The true test of a model is not how it performs on the data you used to build it but, rather, how is performs on new data. Put another way, we judge our models based on how well they make predictions. These predictions don’t necessarily need to be about the future but they do need to be about scenarios where we don’t know the outcomes.

For instance, I can use a set of mammals to build a model for how brain size, exposure to danger (and whatever else) predict the amount a mammal sleeps. This model might be good or it might be lousy. I can test it by using data on a new set of mammals and predicting how much they will sleep and then comparing these predictions to their actual sleep amount.

I’ll need a metric to judge the accuracy of these predictions. In this lab, we’ll use “Root Mean Square Error”, better known as RMSE, which takes all of our errors, squares them, averages them and then takes the square root of that average. You can create your own RMSE function (we’ll need this latter):

RMSE <- function(x, y){sqrt(mean((x-y)^2))}

and try it out:

my_guesses <- c(0, 1, 5, 3)
your_guesses <- c(3, 2, 1, 6)

actual <- c(1, 2, 4, 4)

RMSE(my_guesses, actual); RMSE(your_guesses, actual)

You can see that my guesses were more accurate (lower RMSE) than your guesses… as you may well have guessed.

Now, let’s load the packages we need and get back to mammal sleep data.

library(openintro)
library(datarium)
# The openintro and datarium packages have datasets that we will use

library(dplyr)
library(ggplot2)
# These are packages for manipulating and plotting data

After loading the mammal data, I’ll also create logBrainWt and logBodyWt as in our previous lab.

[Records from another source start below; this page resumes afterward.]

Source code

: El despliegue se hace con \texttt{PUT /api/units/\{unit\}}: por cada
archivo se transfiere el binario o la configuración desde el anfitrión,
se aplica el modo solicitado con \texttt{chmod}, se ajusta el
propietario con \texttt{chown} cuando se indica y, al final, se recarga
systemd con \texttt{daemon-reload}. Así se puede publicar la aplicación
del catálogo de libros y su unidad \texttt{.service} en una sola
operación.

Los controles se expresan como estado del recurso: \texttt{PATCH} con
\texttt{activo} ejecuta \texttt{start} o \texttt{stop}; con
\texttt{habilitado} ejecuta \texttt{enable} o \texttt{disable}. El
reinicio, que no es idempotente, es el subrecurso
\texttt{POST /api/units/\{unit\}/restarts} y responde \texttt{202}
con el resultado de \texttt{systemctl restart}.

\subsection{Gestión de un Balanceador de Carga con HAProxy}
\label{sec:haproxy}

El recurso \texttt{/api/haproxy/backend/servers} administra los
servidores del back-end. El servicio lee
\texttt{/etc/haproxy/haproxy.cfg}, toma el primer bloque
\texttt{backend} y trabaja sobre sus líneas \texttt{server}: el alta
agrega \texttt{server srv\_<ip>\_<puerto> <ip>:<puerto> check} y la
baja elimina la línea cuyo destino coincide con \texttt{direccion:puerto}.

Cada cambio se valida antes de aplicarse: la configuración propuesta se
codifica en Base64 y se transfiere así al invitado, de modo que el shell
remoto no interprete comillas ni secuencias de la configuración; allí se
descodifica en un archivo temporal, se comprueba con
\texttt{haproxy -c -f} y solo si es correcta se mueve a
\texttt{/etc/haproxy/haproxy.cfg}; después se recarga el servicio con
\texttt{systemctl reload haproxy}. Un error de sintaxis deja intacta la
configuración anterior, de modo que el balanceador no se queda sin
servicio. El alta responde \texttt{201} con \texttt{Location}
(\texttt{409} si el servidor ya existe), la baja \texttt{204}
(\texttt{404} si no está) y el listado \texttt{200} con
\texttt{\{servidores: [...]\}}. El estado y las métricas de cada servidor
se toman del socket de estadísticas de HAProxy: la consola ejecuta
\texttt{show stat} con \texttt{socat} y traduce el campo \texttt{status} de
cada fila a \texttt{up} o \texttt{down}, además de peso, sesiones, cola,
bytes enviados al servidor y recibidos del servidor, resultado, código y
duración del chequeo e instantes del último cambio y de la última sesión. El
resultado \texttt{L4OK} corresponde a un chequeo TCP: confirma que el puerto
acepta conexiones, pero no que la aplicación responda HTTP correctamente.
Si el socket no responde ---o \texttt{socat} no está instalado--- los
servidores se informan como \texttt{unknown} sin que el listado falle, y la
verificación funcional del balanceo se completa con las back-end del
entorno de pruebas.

data("mammals", package = "openintro")

mammals <- mammals %>% mutate(logBrainWt = log(BrainWt, base=10), logBodyWt = log(BodyWt, base=10)) %>% filter(!is.na(TotalSleep))

Next, I’ll split the data into training and test sets. We’ll build models using the training set and then test them for accuracy on our test sets. In this case, I’m going to put 70% of our mammal data in the training set and the other 30% in test set.

training_index <- sample(1:nrow(mammals), size=0.7*nrow(mammals), replace=FALSE)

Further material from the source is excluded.